The hull finally got painted last week. Took a lot of time to prep the boat and the spraying equipment and shop. Thursday Rick sprayed on the topcoat of Awlgrip Off -White. I was his hose slave and guided the two air hoses and gun hose over and around the staging and obstacles while he concentrated on spraying. We did four coats and by the last coat the lighting was getting to be a challenge being an overcast day and it was hard to see how we were doing. The result was great though and am very pleased with the results. The photos with my point and shoot camera are not very good and everything is so shiny the photos are full of reflections. But here it is anyways to get the idea.
Rick Spraying the 545 epoxy primer
The topcoat the next morning. Time to unwrap the boat.
Some pictures of the cabinet door work since it is not that interesting to take photos of paint and varnish coat number this or that. Coat 6 looks pretty much like coat 8. Finished spraying the hull this week so will post photos of that as well.
For cabinet doors I really like using loose tenons for construction. It has a lot of advantages such as simple and quick to make, very strong, and measuring out the rails and stiles is simpler. Plus it still feels like honest woodworking and not cheating. I make up lengths of lose tenon stock out of what ever hardwood I have in the shorts bin.
Fitting hinges. Not my favorite job. The hinges are set into the frame bead. Normally I would let in the hinges 50/50 but here I want the hing pin to line up in the bead to I set them in enough to give me a nice door gap and surface mount them on the door frame.
A pile of doors. There is a total of 20 doors and 4 drawers on the boat. You would not think there would be so many but they add up. The regular cabinetry are solid frame and panel with a bead around the frame. When deciding on the aesthetics for the boat I got a lot of inspiration from an old Wooden Boat article on the re-building of a Sardine Carrier "GRAYLING" by Doug Hylan. The cabinet doors and hardware (catches by Phoenix Lock) and settee backs are mainly inspired by studying those photos ( Wooden Boat Issues; 141 & 142 Mar/April 98 & May/June 98 ). I like a quote written in the article that said something to the extent that the router should not be an arbiter of taste.

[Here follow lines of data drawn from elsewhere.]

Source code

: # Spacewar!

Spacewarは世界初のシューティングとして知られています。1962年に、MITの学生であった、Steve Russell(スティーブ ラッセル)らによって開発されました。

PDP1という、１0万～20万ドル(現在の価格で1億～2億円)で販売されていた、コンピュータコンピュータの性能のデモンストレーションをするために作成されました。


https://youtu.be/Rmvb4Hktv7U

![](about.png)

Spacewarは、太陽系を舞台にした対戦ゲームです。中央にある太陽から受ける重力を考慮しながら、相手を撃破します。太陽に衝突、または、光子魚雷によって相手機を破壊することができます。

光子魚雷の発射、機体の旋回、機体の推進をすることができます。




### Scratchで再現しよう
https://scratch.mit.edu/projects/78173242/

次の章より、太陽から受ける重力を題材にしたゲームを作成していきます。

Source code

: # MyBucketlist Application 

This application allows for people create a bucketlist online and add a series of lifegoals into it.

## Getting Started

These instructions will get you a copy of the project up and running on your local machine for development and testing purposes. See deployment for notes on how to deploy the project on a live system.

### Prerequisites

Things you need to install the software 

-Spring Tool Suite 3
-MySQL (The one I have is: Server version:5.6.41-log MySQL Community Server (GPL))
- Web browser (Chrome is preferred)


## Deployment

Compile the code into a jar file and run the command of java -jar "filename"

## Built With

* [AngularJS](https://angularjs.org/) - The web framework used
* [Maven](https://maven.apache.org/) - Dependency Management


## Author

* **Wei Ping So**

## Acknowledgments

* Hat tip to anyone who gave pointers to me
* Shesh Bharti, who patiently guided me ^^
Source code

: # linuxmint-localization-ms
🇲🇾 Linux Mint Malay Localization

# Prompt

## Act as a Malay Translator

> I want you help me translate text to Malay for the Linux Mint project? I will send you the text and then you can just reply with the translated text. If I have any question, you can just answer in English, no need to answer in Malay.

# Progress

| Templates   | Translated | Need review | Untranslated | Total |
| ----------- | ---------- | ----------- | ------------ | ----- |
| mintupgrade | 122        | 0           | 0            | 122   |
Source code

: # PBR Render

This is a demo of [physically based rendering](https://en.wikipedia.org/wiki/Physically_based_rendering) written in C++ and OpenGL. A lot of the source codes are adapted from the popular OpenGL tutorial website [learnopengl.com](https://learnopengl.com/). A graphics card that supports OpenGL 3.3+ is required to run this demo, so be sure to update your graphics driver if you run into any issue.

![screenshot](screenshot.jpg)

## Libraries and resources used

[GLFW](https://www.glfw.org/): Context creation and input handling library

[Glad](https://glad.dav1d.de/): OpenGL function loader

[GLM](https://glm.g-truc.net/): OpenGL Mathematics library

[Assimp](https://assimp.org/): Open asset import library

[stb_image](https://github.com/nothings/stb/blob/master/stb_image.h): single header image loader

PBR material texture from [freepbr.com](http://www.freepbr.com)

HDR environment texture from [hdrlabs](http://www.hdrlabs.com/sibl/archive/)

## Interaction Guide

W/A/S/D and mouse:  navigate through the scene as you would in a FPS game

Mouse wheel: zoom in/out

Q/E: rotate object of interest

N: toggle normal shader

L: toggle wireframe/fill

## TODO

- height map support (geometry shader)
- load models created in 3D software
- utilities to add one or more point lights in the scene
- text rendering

Hand shaping bulwarkcaps, bulkhead caps, counter edges and fiddles to a more pleasing oval shape is much nicer than a simple machined round over. Details of "GRAYLING" can be seen here: http://www.pagetraditionalboats.com/grayling.htm
The sail locker doors I decided to build with slats to promote air circulation.
Some bead details around the starboard settee book shelf locker.
Construction detail of the galley sliding door frame. The top bead is set into a rabbet in the frame. The frame is joined with a bridle joint. I used raised finger holes for the sliding doors.